Jacobs also presented the board with a range of four property tax levy options, with the initial 3.3% increase being the largest increase. Councilor Jimmy Giannettino acknowledged the four different tax scenarios and said the council has decisions to make.

“Obviously our goal as landlords ourselves, we don’t want to pay taxes anymore, but the reality is that we provide services that the people of this city rely on, and it has never been so evident in over the past 14 months, “he said. “You look at the last 14 months, that’s why government exists, and this government, this local government, has done a hell of a good job responding, hopefully, to the worst pandemic we’ve ever seen, and it’s costing money I know people don’t I don’t like to hear that As a landlord I don’t like to hear that, but these are services we all rely on, and they are necessary services. “

City manager Jeff Dygert has asked that council add fees to the budget, with a discussion scheduled for next week. This included a $ 100 per cart charge to retailers on misplaced shopping carts that city crews pick up in the city and keep in stock until retailers can get them.

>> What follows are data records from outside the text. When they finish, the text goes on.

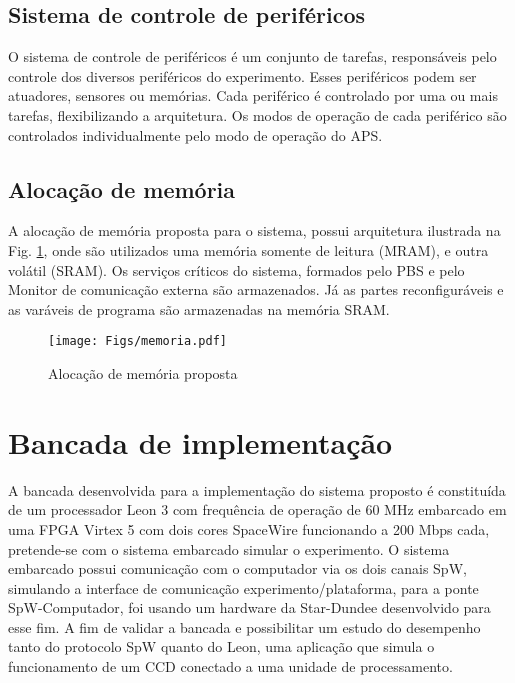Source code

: \documentclass[journal,a4paper,oneside,twocolumn]{IEEEtran}
\begin{document}
\subsection{Sistema de controle de periféricos}

	O sistema de controle de periféricos é um conjunto de tarefas, responsáveis pelo controle dos diversos periféricos do experimento. Esses periféricos podem ser atuadores, sensores ou memórias. Cada periférico é controlado por uma ou mais tarefas, flexibilizando a arquitetura. Os modos de operação de cada periférico são controlados individualmente pelo modo de operação do APS.
	
\subsection{Alocação de memória}

	A alocação de memória proposta para o sistema, possui arquitetura ilustrada na Fig. \ref{fig:mem}, onde são utilizados uma memória somente de leitura (MRAM), e outra volátil (SRAM). Os serviços críticos do sistema, formados pelo PBS e pelo Monitor de comunicação externa são armazenados. Já as partes reconfiguráveis e as varáveis de programa são armazenadas na memória SRAM.

	\begin{figure}[!t]
	\centering
	\texttt{[image: Figs/memoria.pdf]}
	\caption{Alocação de memória proposta}
	\label{fig:mem}
	\end{figure}	 


	

\section{Bancada de implementação}
	
	A bancada desenvolvida para a implementação do sistema proposto é constituída de um processador Leon 3 com frequência de operação de 60 MHz embarcado em uma FPGA Virtex 5 com dois cores SpaceWire funcionando a 200 Mbps cada, pretende-se com o sistema embarcado simular o experimento. O sistema embarcado possui comunicação com o computador via os dois canais SpW, simulando a interface de comunicação experimento/plataforma, para a ponte SpW-Computador, foi usando um hardware da Star-Dundee desenvolvido para esse fim.  A fim de validar a bancada e possibilitar um estudo do desempenho tanto do protocolo SpW quanto do Leon, uma aplicação que simula o funcionamento de um CCD conectado a uma unidade de processamento.
	
\end{document}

He called the shopping carts left across town “an ongoing problem for us, and not one particular retailer has the problem, but it’s ongoing. … It’s work for our people. public works departments, and some of these retailers think of it as if we are providing a service for them to pick up the caddies and either (return them) or put them in a safe place until they have time to do so. . “

Councilor Terry Cuddy supported adding this fee to the budget, while Giannettino said he would be open to hearing suggestions.

“We have to make it so that it makes sense for them to employ, maybe, their own people to take care of this,” Dygert said.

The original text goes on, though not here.